TikToker Who Put Gorilla Glue In Hair Has First Surgery To Remove It
Tessica Brown, the woman who used Gorilla Glue in her hair in place of hairspray, has received her first treatment by Los Angeles-based plastic surgeon to remove the adhesive.
Brown has been making headlines this week after she shared a video of herself on TikTok explaining that she had used the glue to style her hair after running out of her usual hairspray.
She told followers she had washed her hair 15 times yet it was still stuck in the same position more than a month later.
Yesterday, February 10, Brown arrived in Los Angeles to receive treatment from Dr Michael Obeng, MailOnline reports, who believes he can remove the glue from her hair and scalp using a medical-grade glue remover.
Last night, she was seen leaving the doctor’s appointment, with her head hidden under a white sheet.

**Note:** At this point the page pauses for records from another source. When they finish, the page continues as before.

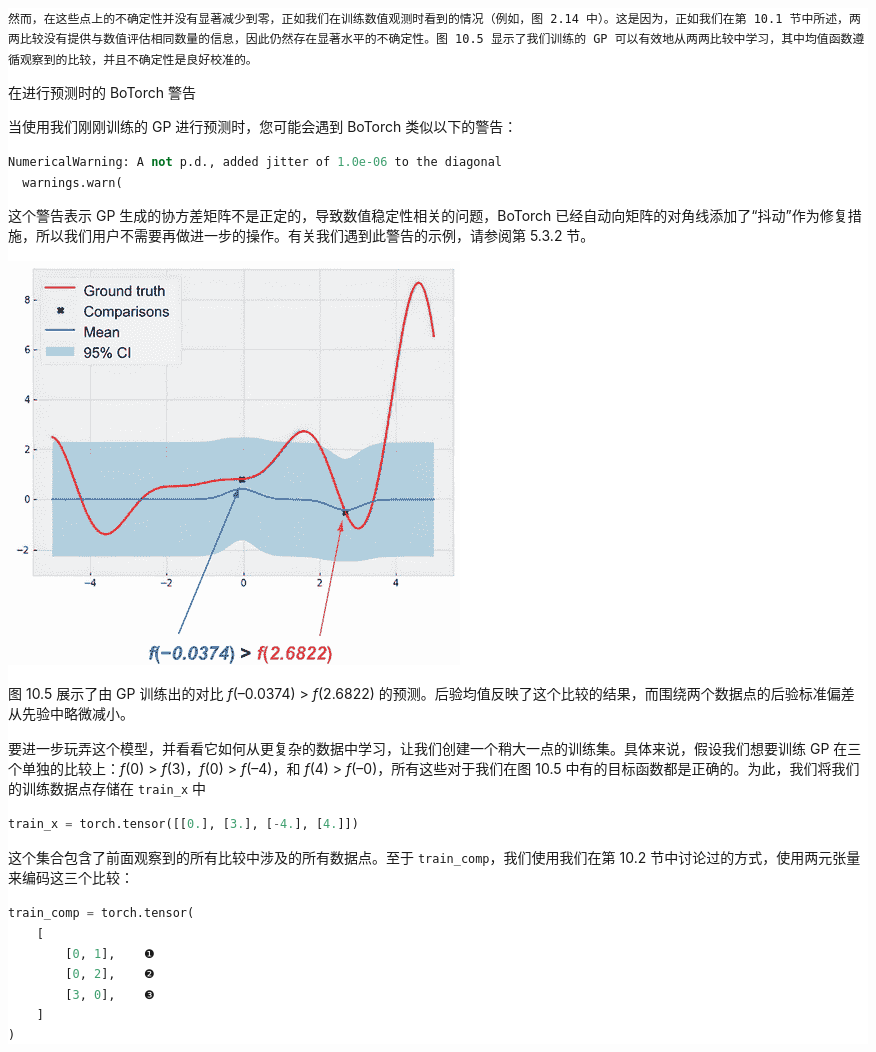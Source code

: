     然而，在这些点上的不确定性并没有显著减少到零，正如我们在训练数值观测时看到的情况（例如，图 2.14 中）。这是因为，正如我们在第 10.1 节中所述，两两比较没有提供与数值评估相同数量的信息，因此仍然存在显著水平的不确定性。图 10.5 显示了我们训练的 GP 可以有效地从两两比较中学习，其中均值函数遵循观察到的比较，并且不确定性是良好校准的。

在进行预测时的 BoTorch 警告

当使用我们刚刚训练的 GP 进行预测时，您可能会遇到 BoTorch 类似以下的警告：

```py
NumericalWarning: A not p.d., added jitter of 1.0e-06 to the diagonal
  warnings.warn(
```

这个警告表示 GP 生成的协方差矩阵不是正定的，导致数值稳定性相关的问题，BoTorch 已经自动向矩阵的对角线添加了“抖动”作为修复措施，所以我们用户不需要再做进一步的操作。有关我们遇到此警告的示例，请参阅第 5.3.2 节。

![](img/10-05.png)

图 10.5 展示了由 GP 训练出的对比 *f*(–0.0374) > *f*(2.6822) 的预测。后验均值反映了这个比较的结果，而围绕两个数据点的后验标准偏差从先验中略微减小。

要进一步玩弄这个模型，并看看它如何从更复杂的数据中学习，让我们创建一个稍大一点的训练集。具体来说，假设我们想要训练 GP 在三个单独的比较上：*f*(0) > *f*(3)，*f*(0) > *f*(–4)，和 *f*(4) > *f*(–0)，所有这些对于我们在图 10.5 中有的目标函数都是正确的。为此，我们将我们的训练数据点存储在 `train_x` 中

```py
train_x = torch.tensor([[0.], [3.], [-4.], [4.]])
```

这个集合包含了前面观察到的所有比较中涉及的所有数据点。至于 `train_comp`，我们使用我们在第 10.2 节中讨论过的方式，使用两元张量来编码这三个比较：

```py
train_comp = torch.tensor(
    [
        [0, 1],    ❶
        [0, 2],    ❷
        [3, 0],    ❸
    ]
)
```
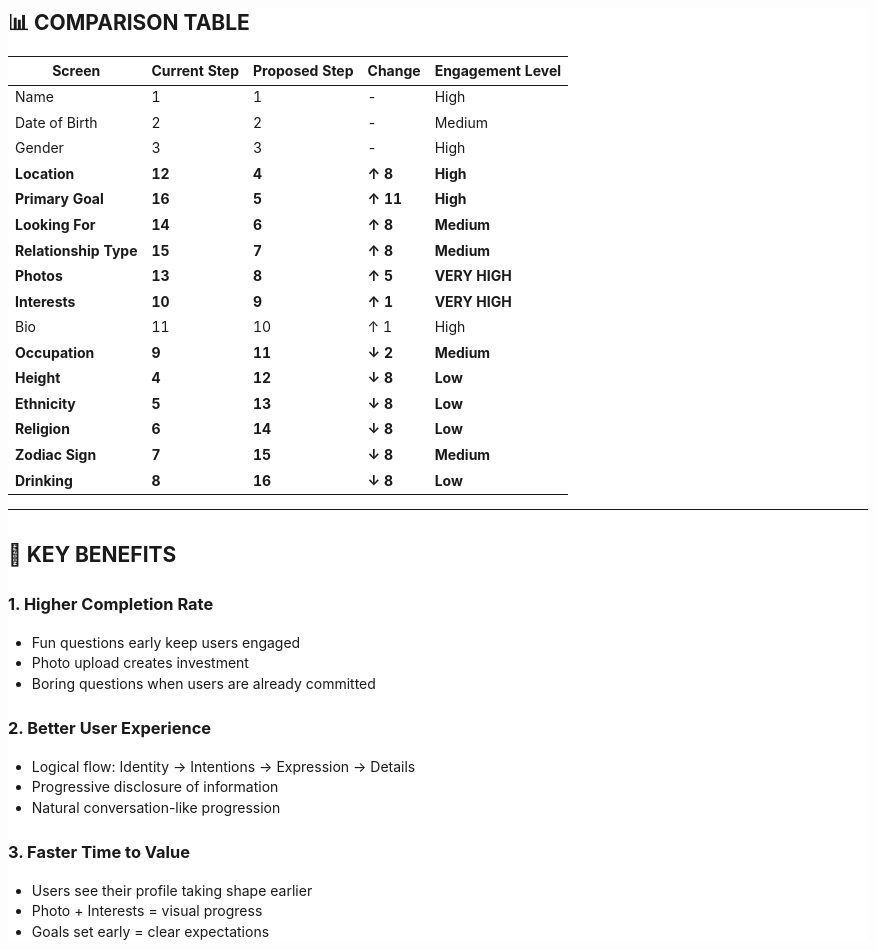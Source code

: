 
## 📊 **COMPARISON TABLE**

| Screen | Current Step | Proposed Step | Change | Engagement Level |
|--------|-------------|---------------|--------|------------------|
| Name | 1 | 1 | - | High |
| Date of Birth | 2 | 2 | - | Medium |
| Gender | 3 | 3 | - | High |
| **Location** | **12** | **4** | **↑ 8** | **High** |
| **Primary Goal** | **16** | **5** | **↑ 11** | **High** |
| **Looking For** | **14** | **6** | **↑ 8** | **Medium** |
| **Relationship Type** | **15** | **7** | **↑ 8** | **Medium** |
| **Photos** | **13** | **8** | **↑ 5** | **VERY HIGH** |
| **Interests** | **10** | **9** | **↑ 1** | **VERY HIGH** |
| Bio | 11 | 10 | ↑ 1 | High |
| **Occupation** | **9** | **11** | **↓ 2** | **Medium** |
| **Height** | **4** | **12** | **↓ 8** | **Low** |
| **Ethnicity** | **5** | **13** | **↓ 8** | **Low** |
| **Religion** | **6** | **14** | **↓ 8** | **Low** |
| **Zodiac Sign** | **7** | **15** | **↓ 8** | **Medium** |
| **Drinking** | **8** | **16** | **↓ 8** | **Low** |

---

## 🎯 **KEY BENEFITS**

### **1. Higher Completion Rate**
- Fun questions early keep users engaged
- Photo upload creates investment
- Boring questions when users are already committed

### **2. Better User Experience**
- Logical flow: Identity → Intentions → Expression → Details
- Progressive disclosure of information
- Natural conversation-like progression

### **3. Faster Time to Value**
- Users see their profile taking shape earlier
- Photo + Interests = visual progress
- Goals set early = clear expectations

Obeng offered to carry out the treatment, which costs $12,5000, for free this week after learning about her situation online. He said the lengthy procedure will take approximately three days.
‘When I found out this was a reality, you can only feel compassion and sympathy for Tessica,’ Obeng told CBS.
He said Brown is recovering well after receiving her first procedure: ‘The surgery went well. Tessica is doing well. She’s awake. The hair crew is doing her hair.’
In an interview with Entertainment Tonight, the TikToker said she has been suffering from ‘extreme headaches’ and that she never meant to go viral, that she was simply just seeking help.
‘I never was going to take this to social media. The reason I took this to social media was because I didn’t know what else to do. And I know somebody out there could have told me something. I didn’t think for one second when I got up the next morning it was gonna be everywhere,’ she said.
Gorilla Glue has issued a statement following the ordeal. The company suggested she try to use rubbing alcohol to remove the adhesive but sadly it did not work.
‘This is a unique situation because this product is not indicated for use in or on hair as it is considered permanent. Our spray adhesive states in the warning label ‘do not swallow. Do not get in eyes, on skin or clothing’,’ the brand said.
She also sought medical help at a local hospital, where professionals tried to remove the glue using acetone wipes but this ended up burning her scalp.
Earlier this week, Brown started a GoFundMe page to raise money for her treatment. So far, the fund has received more than $19,000 in donations.